Task statement >> A complete and exact copy of the entries below is the expected result.

### Data for analysis ###

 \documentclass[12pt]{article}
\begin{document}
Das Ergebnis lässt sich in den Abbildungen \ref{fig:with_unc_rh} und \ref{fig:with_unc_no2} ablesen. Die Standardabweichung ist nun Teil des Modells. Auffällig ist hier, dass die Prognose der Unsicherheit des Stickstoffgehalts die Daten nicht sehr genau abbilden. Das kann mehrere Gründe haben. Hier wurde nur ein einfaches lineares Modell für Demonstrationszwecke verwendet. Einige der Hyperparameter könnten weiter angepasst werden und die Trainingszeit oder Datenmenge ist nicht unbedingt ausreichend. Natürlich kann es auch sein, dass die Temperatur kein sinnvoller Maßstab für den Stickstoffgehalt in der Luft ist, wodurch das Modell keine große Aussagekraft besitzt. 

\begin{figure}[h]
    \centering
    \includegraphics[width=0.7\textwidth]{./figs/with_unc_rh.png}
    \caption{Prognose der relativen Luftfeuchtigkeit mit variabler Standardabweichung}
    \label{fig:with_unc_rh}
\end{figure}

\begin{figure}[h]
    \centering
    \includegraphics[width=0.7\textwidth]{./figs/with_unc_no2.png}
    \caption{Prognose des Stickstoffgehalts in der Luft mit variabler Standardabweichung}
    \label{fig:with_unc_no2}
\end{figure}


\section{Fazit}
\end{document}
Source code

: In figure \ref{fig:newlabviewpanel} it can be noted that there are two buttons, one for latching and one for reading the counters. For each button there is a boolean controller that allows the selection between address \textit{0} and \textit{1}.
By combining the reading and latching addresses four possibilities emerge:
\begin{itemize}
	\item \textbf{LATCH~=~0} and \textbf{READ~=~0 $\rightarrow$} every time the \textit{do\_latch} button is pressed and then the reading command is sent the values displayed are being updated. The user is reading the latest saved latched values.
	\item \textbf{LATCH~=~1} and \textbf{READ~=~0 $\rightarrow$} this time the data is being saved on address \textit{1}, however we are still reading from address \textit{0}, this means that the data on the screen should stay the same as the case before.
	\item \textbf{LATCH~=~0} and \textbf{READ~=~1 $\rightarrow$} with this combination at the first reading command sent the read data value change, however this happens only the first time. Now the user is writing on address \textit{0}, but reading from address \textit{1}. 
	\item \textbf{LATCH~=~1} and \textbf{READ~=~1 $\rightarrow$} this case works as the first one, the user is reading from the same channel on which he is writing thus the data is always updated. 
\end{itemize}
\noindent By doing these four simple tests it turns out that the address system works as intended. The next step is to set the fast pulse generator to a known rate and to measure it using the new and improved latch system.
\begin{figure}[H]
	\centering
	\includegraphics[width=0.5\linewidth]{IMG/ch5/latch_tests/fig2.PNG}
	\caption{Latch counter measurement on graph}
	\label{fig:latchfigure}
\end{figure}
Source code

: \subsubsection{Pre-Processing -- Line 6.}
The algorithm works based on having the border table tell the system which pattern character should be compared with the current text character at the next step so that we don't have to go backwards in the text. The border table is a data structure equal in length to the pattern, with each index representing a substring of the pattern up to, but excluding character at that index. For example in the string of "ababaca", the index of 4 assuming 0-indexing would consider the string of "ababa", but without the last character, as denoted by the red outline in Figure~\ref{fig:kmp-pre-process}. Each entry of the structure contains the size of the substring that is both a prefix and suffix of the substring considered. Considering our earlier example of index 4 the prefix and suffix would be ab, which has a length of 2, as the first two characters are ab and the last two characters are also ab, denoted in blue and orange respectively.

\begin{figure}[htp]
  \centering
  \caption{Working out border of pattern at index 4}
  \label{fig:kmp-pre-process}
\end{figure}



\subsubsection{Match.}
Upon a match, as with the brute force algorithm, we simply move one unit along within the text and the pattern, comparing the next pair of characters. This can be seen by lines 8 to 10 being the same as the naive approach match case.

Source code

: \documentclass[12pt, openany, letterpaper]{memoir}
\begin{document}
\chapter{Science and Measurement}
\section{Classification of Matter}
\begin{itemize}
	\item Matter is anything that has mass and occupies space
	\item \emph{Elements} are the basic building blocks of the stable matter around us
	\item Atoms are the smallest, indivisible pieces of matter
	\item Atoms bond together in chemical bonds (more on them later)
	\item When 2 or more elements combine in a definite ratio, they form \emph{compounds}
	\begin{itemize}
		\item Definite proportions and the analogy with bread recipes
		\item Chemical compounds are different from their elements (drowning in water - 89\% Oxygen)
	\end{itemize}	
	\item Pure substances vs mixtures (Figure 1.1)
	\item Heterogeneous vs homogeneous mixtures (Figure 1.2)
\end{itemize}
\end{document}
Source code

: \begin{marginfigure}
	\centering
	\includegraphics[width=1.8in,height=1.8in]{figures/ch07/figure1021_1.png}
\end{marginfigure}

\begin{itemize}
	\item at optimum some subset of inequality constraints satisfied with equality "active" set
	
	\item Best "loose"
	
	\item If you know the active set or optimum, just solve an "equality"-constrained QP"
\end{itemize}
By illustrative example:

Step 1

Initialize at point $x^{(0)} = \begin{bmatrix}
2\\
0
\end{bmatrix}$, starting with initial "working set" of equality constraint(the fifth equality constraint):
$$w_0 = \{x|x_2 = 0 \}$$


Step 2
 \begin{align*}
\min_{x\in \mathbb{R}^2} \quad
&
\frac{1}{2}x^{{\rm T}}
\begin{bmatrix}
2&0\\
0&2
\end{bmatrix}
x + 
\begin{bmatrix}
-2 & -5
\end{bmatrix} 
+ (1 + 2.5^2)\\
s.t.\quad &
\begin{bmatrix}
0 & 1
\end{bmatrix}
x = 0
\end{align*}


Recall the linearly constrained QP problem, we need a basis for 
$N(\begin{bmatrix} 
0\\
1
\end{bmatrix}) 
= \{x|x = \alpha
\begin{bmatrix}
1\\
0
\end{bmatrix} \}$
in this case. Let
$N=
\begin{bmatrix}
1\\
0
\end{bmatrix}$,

###

Your response >>
 \documentclass[12pt]{article}
\begin{document}
Das Ergebnis lässt sich in den Abbildungen \ref{fig:with_unc_rh} und \ref{fig:with_unc_no2} ablesen. Die Standardabweichung ist nun Teil des Modells. Auffällig ist hier, dass die Prognose der Unsicherheit des Stickstoffgehalts die Daten nicht sehr genau abbilden. Das kann mehrere Gründe haben. Hier wurde nur ein einfaches lineares Modell für Demonstrationszwecke verwendet. Einige der Hyperparameter könnten weiter angepasst werden und die Trainingszeit oder Datenmenge ist nicht unbedingt ausreichend. Natürlich kann es auch sein, dass die Temperatur kein sinnvoller Maßstab für den Stickstoffgehalt in der Luft ist, wodurch das Modell keine große Aussagekraft besitzt. 

\begin{figure}[h]
    \centering
    \includegraphics[width=0.7\textwidth]{./figs/with_unc_rh.png}
    \caption{Prognose der relativen Luftfeuchtigkeit mit variabler Standardabweichung}
    \label{fig:with_unc_rh}
\end{figure}

\begin{figure}[h]
    \centering
    \includegraphics[width=0.7\textwidth]{./figs/with_unc_no2.png}
    \caption{Prognose des Stickstoffgehalts in der Luft mit variabler Standardabweichung}
    \label{fig:with_unc_no2}
\end{figure}


\section{Fazit}
\end{document}
Source code

: In figure \ref{fig:newlabviewpanel} it can be noted that there are two buttons, one for latching and one for reading the counters. For each button there is a boolean controller that allows the selection between address \textit{0} and \textit{1}.
By combining the reading and latching addresses four possibilities emerge:
\begin{itemize}
	\item \textbf{LATCH~=~0} and \textbf{READ~=~0 $\rightarrow$} every time the \textit{do\_latch} button is pressed and then the reading command is sent the values displayed are being updated. The user is reading the latest saved latched values.
	\item \textbf{LATCH~=~1} and \textbf{READ~=~0 $\rightarrow$} this time the data is being saved on address \textit{1}, however we are still reading from address \textit{0}, this means that the data on the screen should stay the same as the case before.
	\item \textbf{LATCH~=~0} and \textbf{READ~=~1 $\rightarrow$} with this combination at the first reading command sent the read data value change, however this happens only the first time. Now the user is writing on address \textit{0}, but reading from address \textit{1}. 
	\item \textbf{LATCH~=~1} and \textbf{READ~=~1 $\rightarrow$} this case works as the first one, the user is reading from the same channel on which he is writing thus the data is always updated. 
\end{itemize}
\noindent By doing these four simple tests it turns out that the address system works as intended. The next step is to set the fast pulse generator to a known rate and to measure it using the new and improved latch system.
\begin{figure}[H]
	\centering
	\includegraphics[width=0.5\linewidth]{IMG/ch5/latch_tests/fig2.PNG}
	\caption{Latch counter measurement on graph}
	\label{fig:latchfigure}
\end{figure}
Source code

: \subsubsection{Pre-Processing -- Line 6.}
The algorithm works based on having the border table tell the system which pattern character should be compared with the current text character at the next step so that we don't have to go backwards in the text. The border table is a data structure equal in length to the pattern, with each index representing a substring of the pattern up to, but excluding character at that index. For example in the string of "ababaca", the index of 4 assuming 0-indexing would consider the string of "ababa", but without the last character, as denoted by the red outline in Figure~\ref{fig:kmp-pre-process}. Each entry of the structure contains the size of the substring that is both a prefix and suffix of the substring considered. Considering our earlier example of index 4 the prefix and suffix would be ab, which has a length of 2, as the first two characters are ab and the last two characters are also ab, denoted in blue and orange respectively.

\begin{figure}[htp]
  \centering
  \caption{Working out border of pattern at index 4}
  \label{fig:kmp-pre-process}
\end{figure}



\subsubsection{Match.}
Upon a match, as with the brute force algorithm, we simply move one unit along within the text and the pattern, comparing the next pair of characters. This can be seen by lines 8 to 10 being the same as the naive approach match case.

Source code

: \documentclass[12pt, openany, letterpaper]{memoir}
\begin{document}
\chapter{Science and Measurement}
\section{Classification of Matter}
\begin{itemize}
	\item Matter is anything that has mass and occupies space
	\item \emph{Elements} are the basic building blocks of the stable matter around us
	\item Atoms are the smallest, indivisible pieces of matter
	\item Atoms bond together in chemical bonds (more on them later)
	\item When 2 or more elements combine in a definite ratio, they form \emph{compounds}
	\begin{itemize}
		\item Definite proportions and the analogy with bread recipes
		\item Chemical compounds are different from their elements (drowning in water - 89\% Oxygen)
	\end{itemize}	
	\item Pure substances vs mixtures (Figure 1.1)
	\item Heterogeneous vs homogeneous mixtures (Figure 1.2)
\end{itemize}
\end{document}
Source code

: \begin{marginfigure}
	\centering
	\includegraphics[width=1.8in,height=1.8in]{figures/ch07/figure1021_1.png}
\end{marginfigure}

\begin{itemize}
	\item at optimum some subset of inequality constraints satisfied with equality "active" set
	
	\item Best "loose"
	
	\item If you know the active set or optimum, just solve an "equality"-constrained QP"
\end{itemize}
By illustrative example:

Step 1

Initialize at point $x^{(0)} = \begin{bmatrix}
2\\
0
\end{bmatrix}$, starting with initial "working set" of equality constraint(the fifth equality constraint):
$$w_0 = \{x|x_2 = 0 \}$$


Step 2
 \begin{align*}
\min_{x\in \mathbb{R}^2} \quad
&
\frac{1}{2}x^{{\rm T}}
\begin{bmatrix}
2&0\\
0&2
\end{bmatrix}
x + 
\begin{bmatrix}
-2 & -5
\end{bmatrix} 
+ (1 + 2.5^2)\\
s.t.\quad &
\begin{bmatrix}
0 & 1
\end{bmatrix}
x = 0
\end{align*}


Recall the linearly constrained QP problem, we need a basis for 
$N(\begin{bmatrix} 
0\\
1
\end{bmatrix}) 
= \{x|x = \alpha
\begin{bmatrix}
1\\
0
\end{bmatrix} \}$
in this case. Let
$N=
\begin{bmatrix}
1\\
0
\end{bmatrix}$,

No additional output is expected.